May I offer you my heartiest congratulations on your CB which everyone was glad to see. I would also like to congratulate you very much for your show on May 11/12th. I have had the story in considerable detail from Mayne (General Sir Mosley Mayne GCB,CBE,DSO) who has just got back and I must say it gave me a good thrill.  I am a bit of a night hawk myself as you may know.  Yours was a grand affair which owes its success to your experience and determination.  I wish I had been with you leading the advance as it must have been great fun when dawn broke etc etc.’

He was also a direct contemporary and close friend of Field Marshall Lord Gort VC, GCB, CBE, DSO**, MVO, MC who served in India from 1930 to 1936.  Gort was a great supporter of my grandfather who in late 1938 was arguably one of the most experienced Brigade/Divisional commanders in the British Army having successfully engaged with the enemy 11 times.  The award of both a CB and a DSO in 1937 underlined his ability and effectiveness in action.  Gort wanted him to command a Division in the BEF alongside Montgomery but his promotion to Major General was undermined by a less than “Outstanding” confidential report from a 2nd Gurkha officer, the then GOC Northern Command India, General Sir Kenneth Wigram GCB, GCSI, CBE, DSO.  Wigram eventually admitted to Gort that he was wrong in his judgment of my grandfather but by that time it was too late.

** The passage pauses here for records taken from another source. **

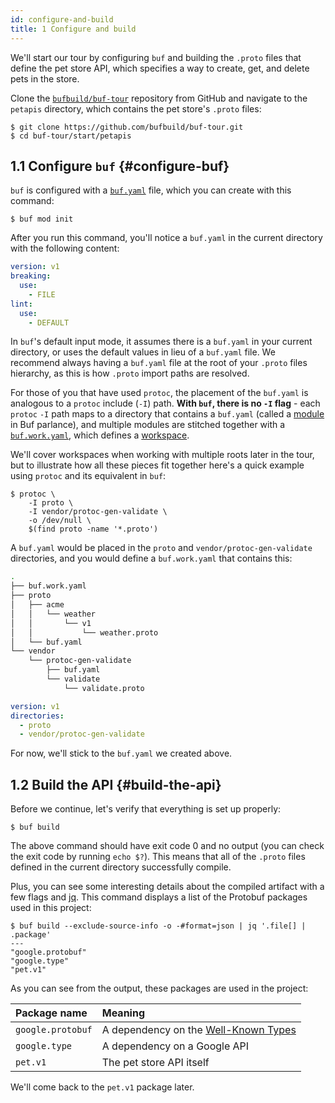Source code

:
 ```yaml
---
id: configure-and-build
title: 1 Configure and build
---
```


We'll start our tour by configuring `buf` and building the `.proto` files that
define the pet store API, which specifies a way to create, get, and delete pets
in the store.

Clone the [`bufbuild/buf-tour`](https://github.com/bufbuild/buf-tour.git)
repository from GitHub and navigate to the `petapis` directory, which contains
the pet store's `.proto` files:

```terminal
$ git clone https://github.com/bufbuild/buf-tour.git
$ cd buf-tour/start/petapis
```

## 1.1 Configure `buf` {#configure-buf}

`buf` is configured with a [`buf.yaml`](/configuration/v1/buf-yaml.md) file,
which you can create with this command:

```terminal
$ buf mod init
```

After you run this command, you'll notice a `buf.yaml` in the current directory
with the following content:

```yaml title="buf.yaml"
version: v1
breaking:
  use:
    - FILE
lint:
  use:
    - DEFAULT
```

In `buf`'s default input mode, it assumes there is a `buf.yaml` in your current
directory, or uses the default values in lieu of a `buf.yaml` file. We recommend
always having a `buf.yaml` file at the root of your `.proto` files hierarchy, as
this is how `.proto` import paths are resolved.

For those of you that have used `protoc`, the placement of the `buf.yaml` is
analogous to a `protoc` include (`-I`) path. **With `buf`, there is no `-I`
flag** - each `protoc` `-I` path maps to a directory that contains a `buf.yaml`
(called a [module](/bsr/explanation.mdx#modules) in Buf parlance), and multiple
modules are stitched together with a
[`buf.work.yaml`](/configuration/v1/buf-work-yaml.md), which defines a
[workspace](/buf/other/workspaces.mdx).

We'll cover workspaces when working with multiple roots later in the tour, but
to illustrate how all these pieces fit together here's a quick example using
`protoc` and its equivalent in `buf`:

```terminal
$ protoc \
    -I proto \
    -I vendor/protoc-gen-validate \
    -o /dev/null \
    $(find proto -name '*.proto')
```

A `buf.yaml` would be placed in the `proto` and `vendor/protoc-gen-validate`
directories, and you would define a `buf.work.yaml` that contains this:

```sh
.
├── buf.work.yaml
├── proto
│   ├── acme
│   │   └── weather
│   │       └── v1
│   │           └── weather.proto
│   └── buf.yaml
└── vendor
    └── protoc-gen-validate
        ├── buf.yaml
        └── validate
            └── validate.proto
```

```yaml title="buf.work.yaml"
version: v1
directories:
  - proto
  - vendor/protoc-gen-validate
```

For now, we'll stick to the `buf.yaml` we created above.

## 1.2 Build the API {#build-the-api}

Before we continue, let's verify that everything is set up properly:

```terminal
$ buf build
```

The above command should have exit code 0 and no output (you can check the exit
code by running `echo $?`). This means that all of the `.proto` files defined in
the current directory successfully compile.

Plus, you can see some interesting details about the compiled artifact with a
few flags and [jq](https://stedolan.github.io/jq). This command displays a list
of the Protobuf packages used in this project:

```terminal
$ buf build --exclude-source-info -o -#format=json | jq '.file[] | .package'
---
"google.protobuf"
"google.type"
"pet.v1"
```

As you can see from the output, these packages are used in the project:

| Package name      | Meaning                                                                                                               |
|:------------------|:----------------------------------------------------------------------------------------------------------------------|
| `google.protobuf` | A dependency on the [Well-Known Types](https://developers.google.com/protocol-buffers/docs/reference/google.protobuf) |
| `google.type`     | A dependency on a Google API                                                                                          |
| `pet.v1`          | The pet store API itself                                                                                              |

We'll come back to the `pet.v1` package later.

He retired from the Army in December 1938 but was almost immediately given a commission as an Honorary Lieutenant in the RAF Volunteer Reserve under The Kingsley Wood scheme.  He ran the centre that was responsible for arranging and organising the theoretical training of young men who had signed up to fly for the RAF.  It was a great success and many of the young men involved went on to fight in the Battle of Britain.  The centre was closed when the pilots were mobilised so he applied for a commission in the RAF.  He was appointed to Cranwell as acting Pilot Officer on probation.  In three weeks he was promoted to Wing Commander and served in a number of administrative jobs for the duration of the war.

My grandfather died in at the age of 99 in 1981. As I write this article I am looking at the bloodstained Tocol Banner and The Tocol Bugle which I inherited from him.  Also his Rosary which he always carried in battle.  A convert to Roman Catholicism his rock like faith sustained him particularly in enduring the horrors of trench warfare.  They are potent reminders of a man who I had the great good fortune to know, respect and love for nearly 40 years.